EXERCISE DETAILS:
Report the count of lines with "strips" in the data below, and no other words.

╭──

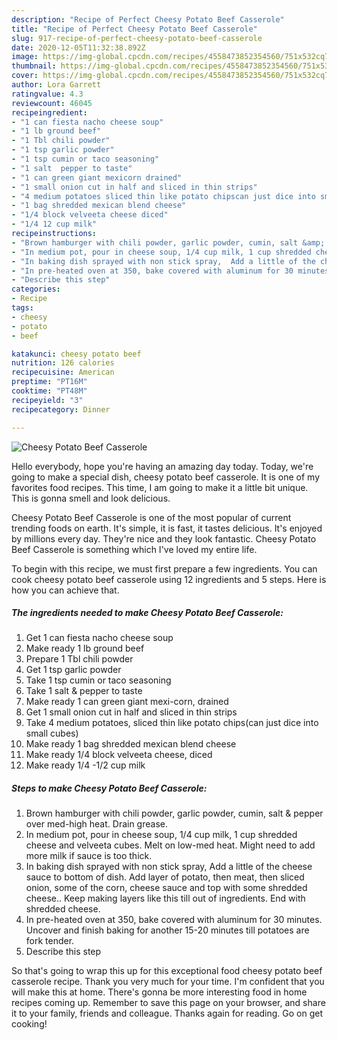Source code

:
 ```yaml
---
description: "Recipe of Perfect Cheesy Potato Beef Casserole"
title: "Recipe of Perfect Cheesy Potato Beef Casserole"
slug: 917-recipe-of-perfect-cheesy-potato-beef-casserole
date: 2020-12-05T11:32:38.892Z
image: https://img-global.cpcdn.com/recipes/4558473852354560/751x532cq70/cheesy-potato-beef-casserole-recipe-main-photo.jpg
thumbnail: https://img-global.cpcdn.com/recipes/4558473852354560/751x532cq70/cheesy-potato-beef-casserole-recipe-main-photo.jpg
cover: https://img-global.cpcdn.com/recipes/4558473852354560/751x532cq70/cheesy-potato-beef-casserole-recipe-main-photo.jpg
author: Lora Garrett
ratingvalue: 4.3
reviewcount: 46045
recipeingredient:
- "1 can fiesta nacho cheese soup"
- "1 lb ground beef"
- "1 Tbl chili powder"
- "1 tsp garlic powder"
- "1 tsp cumin or taco seasoning"
- "1 salt  pepper to taste"
- "1 can green giant mexicorn drained"
- "1 small onion cut in half and sliced in thin strips"
- "4 medium potatoes sliced thin like potato chipscan just dice into small cubes"
- "1 bag shredded mexican blend cheese"
- "1/4 block velveeta cheese diced"
- "1/4 12 cup milk"
recipeinstructions:
- "Brown hamburger with chili powder, garlic powder, cumin, salt &amp; pepper over med-high heat. Drain grease."
- "In medium pot, pour in cheese soup, 1/4 cup milk, 1 cup shredded cheese and velveeta cubes. Melt on low-med heat. Might need to add more milk if sauce is too thick."
- "In baking dish sprayed with non stick spray,  Add a little of the cheese sauce to bottom of dish.  Add layer of potato, then meat, then sliced onion, some of the corn, cheese sauce and top with some shredded cheese.. Keep making layers like this till out of ingredients. End with shredded cheese."
- "In pre-heated oven at 350, bake covered with aluminum for 30 minutes. Uncover and finish baking for another 15-20 minutes till potatoes are fork tender."
- "Describe this step"
categories:
- Recipe
tags:
- cheesy
- potato
- beef

katakunci: cheesy potato beef 
nutrition: 126 calories
recipecuisine: American
preptime: "PT16M"
cooktime: "PT48M"
recipeyield: "3"
recipecategory: Dinner

---
```



![Cheesy Potato Beef Casserole](https://img-global.cpcdn.com/recipes/4558473852354560/751x532cq70/cheesy-potato-beef-casserole-recipe-main-photo.jpg)

Hello everybody, hope you're having an amazing day today. Today, we're going to make a special dish, cheesy potato beef casserole. It is one of my favorites food recipes. This time, I am going to make it a little bit unique. This is gonna smell and look delicious.



Cheesy Potato Beef Casserole is one of the most popular of current trending foods on earth. It's simple, it is fast, it tastes delicious. It's enjoyed by millions every day. They're nice and they look fantastic. Cheesy Potato Beef Casserole is something which I've loved my entire life.


To begin with this recipe, we must first prepare a few ingredients. You can cook cheesy potato beef casserole using 12 ingredients and 5 steps. Here is how you can achieve that.

<!--inarticleads1-->

##### The ingredients needed to make Cheesy Potato Beef Casserole:

1. Get 1 can fiesta nacho cheese soup
1. Make ready 1 lb ground beef
1. Prepare 1 Tbl chili powder
1. Get 1 tsp garlic powder
1. Take 1 tsp cumin or taco seasoning
1. Take 1 salt &amp; pepper to taste
1. Make ready 1 can green giant mexi-corn, drained
1. Get 1 small onion cut in half and sliced in thin strips
1. Take 4 medium potatoes, sliced thin like potato chips(can just dice into small cubes)
1. Make ready 1 bag shredded mexican blend cheese
1. Make ready 1/4 block velveeta cheese, diced
1. Make ready 1/4 -1/2 cup milk




<!--inarticleads2-->

##### Steps to make Cheesy Potato Beef Casserole:

1. Brown hamburger with chili powder, garlic powder, cumin, salt &amp; pepper over med-high heat. Drain grease.
1. In medium pot, pour in cheese soup, 1/4 cup milk, 1 cup shredded cheese and velveeta cubes. Melt on low-med heat. Might need to add more milk if sauce is too thick.
1. In baking dish sprayed with non stick spray,  Add a little of the cheese sauce to bottom of dish.  Add layer of potato, then meat, then sliced onion, some of the corn, cheese sauce and top with some shredded cheese.. Keep making layers like this till out of ingredients. End with shredded cheese.
1. In pre-heated oven at 350, bake covered with aluminum for 30 minutes. Uncover and finish baking for another 15-20 minutes till potatoes are fork tender.
1. Describe this step




So that's going to wrap this up for this exceptional food cheesy potato beef casserole recipe. Thank you very much for your time. I'm confident that you will make this at home. There's gonna be more interesting food in home recipes coming up. Remember to save this page on your browser, and share it to your family, friends and colleague. Thanks again for reading. Go on get cooking!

╰──

EXPECTED OUTPUT:
2